The psalm for tomorrow’s Liturgy is Psalm 18, written by David when God saved him from the hand of Saul. It begins “I love thee, O Lord, my strength.” Here is Amy Carmichael’s commentary on this and the next verse.
Let us pray for one another that we may not go into caves. [cf. Ps 142] Any one of us might do it at any moment, but for the grace of God. The heading of this Psalm says that it is the Song which David spoke to the Lord . . . when he was delivered from his enemies—those enemies who had driven him into the cave.
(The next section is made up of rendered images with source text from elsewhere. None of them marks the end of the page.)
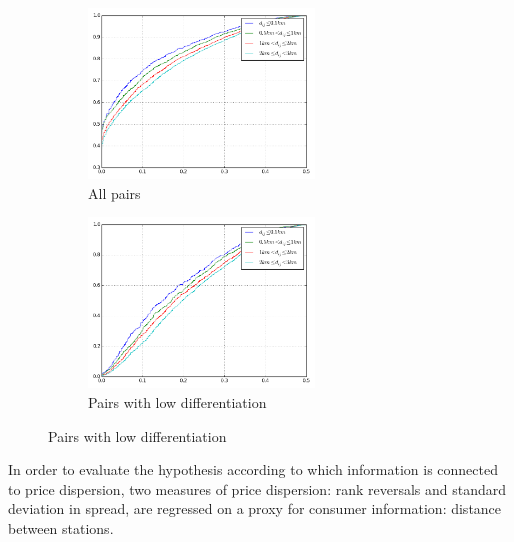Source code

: \documentclass[11pt]{article}
\begin{document}
\begin{figure}[H]
\centering
\caption{Empirical distribution functions of rank reversals (raw prices)}
\begin{subfigure}{.4\linewidth}
\centering
\includegraphics[width=6cm]{graphs/ecdf_rr_all.png}
\caption[short]{All pairs}
\end{subfigure}
\begin{subfigure}{.4\linewidth}
\centering
\includegraphics[width=6cm]{graphs/ecdf_rr_nodiff.png}
\caption[short]{Pairs with low differentiation}
\end{subfigure}
\end{figure}

In order to evaluate the hypothesis according to which information is connected to price dispersion, two measures of price dispersion: rank reversals and standard deviation in spread, are regressed on a proxy for consumer information: distance between stations.
\end{document}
There are many caves besides the cave of selfishness and self-love . . .; but whatever our cave is, the moment we get out, the devil is sure to tell us we shall soon be back again, and so the second verse in the LXX is delightful: ‘The Lord is my firm support’.
Is that not just what we want? We know our weakness, we have proved it many a time; but we need not fall, for ‘the Lord is our firm support’. I have noticed that some of the happiest people are not by nature the strongest, but they are those who love the Lord their Strength with a confident, joyful love; and they are not constantly thinking of themselves and their weakness, nor do they ever dream of not enjoying what He gives them to do, for ‘the joy of the Lord is [their] strength’, and their Lord is their firm support.”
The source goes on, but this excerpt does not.